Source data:

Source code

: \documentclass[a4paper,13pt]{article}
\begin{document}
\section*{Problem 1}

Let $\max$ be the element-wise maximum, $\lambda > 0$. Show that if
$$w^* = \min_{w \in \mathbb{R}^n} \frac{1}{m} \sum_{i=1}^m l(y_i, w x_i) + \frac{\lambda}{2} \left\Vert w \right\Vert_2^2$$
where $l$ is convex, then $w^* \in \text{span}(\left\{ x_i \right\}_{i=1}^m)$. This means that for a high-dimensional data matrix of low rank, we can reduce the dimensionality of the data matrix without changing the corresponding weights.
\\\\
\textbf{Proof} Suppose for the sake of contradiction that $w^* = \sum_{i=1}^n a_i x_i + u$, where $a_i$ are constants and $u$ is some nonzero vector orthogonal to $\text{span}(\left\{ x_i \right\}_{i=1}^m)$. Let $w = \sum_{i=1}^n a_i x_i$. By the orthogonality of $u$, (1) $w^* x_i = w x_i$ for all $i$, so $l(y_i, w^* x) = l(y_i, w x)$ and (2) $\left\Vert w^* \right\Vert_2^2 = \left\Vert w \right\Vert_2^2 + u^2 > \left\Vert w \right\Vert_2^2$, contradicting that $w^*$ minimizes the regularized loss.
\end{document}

REQUIRED ACTION –
Every record must be output again with its wording unchanged.

EXERCISE SOLUTION –
Source code

: \documentclass[a4paper,13pt]{article}
\begin{document}
\section*{Problem 1}

Let $\max$ be the element-wise maximum, $\lambda > 0$. Show that if
$$w^* = \min_{w \in \mathbb{R}^n} \frac{1}{m} \sum_{i=1}^m l(y_i, w x_i) + \frac{\lambda}{2} \left\Vert w \right\Vert_2^2$$
where $l$ is convex, then $w^* \in \text{span}(\left\{ x_i \right\}_{i=1}^m)$. This means that for a high-dimensional data matrix of low rank, we can reduce the dimensionality of the data matrix without changing the corresponding weights.
\\\\
\textbf{Proof} Suppose for the sake of contradiction that $w^* = \sum_{i=1}^n a_i x_i + u$, where $a_i$ are constants and $u$ is some nonzero vector orthogonal to $\text{span}(\left\{ x_i \right\}_{i=1}^m)$. Let $w = \sum_{i=1}^n a_i x_i$. By the orthogonality of $u$, (1) $w^* x_i = w x_i$ for all $i$, so $l(y_i, w^* x) = l(y_i, w x)$ and (2) $\left\Vert w^* \right\Vert_2^2 = \left\Vert w \right\Vert_2^2 + u^2 > \left\Vert w \right\Vert_2^2$, contradicting that $w^*$ minimizes the regularized loss.
\end{document}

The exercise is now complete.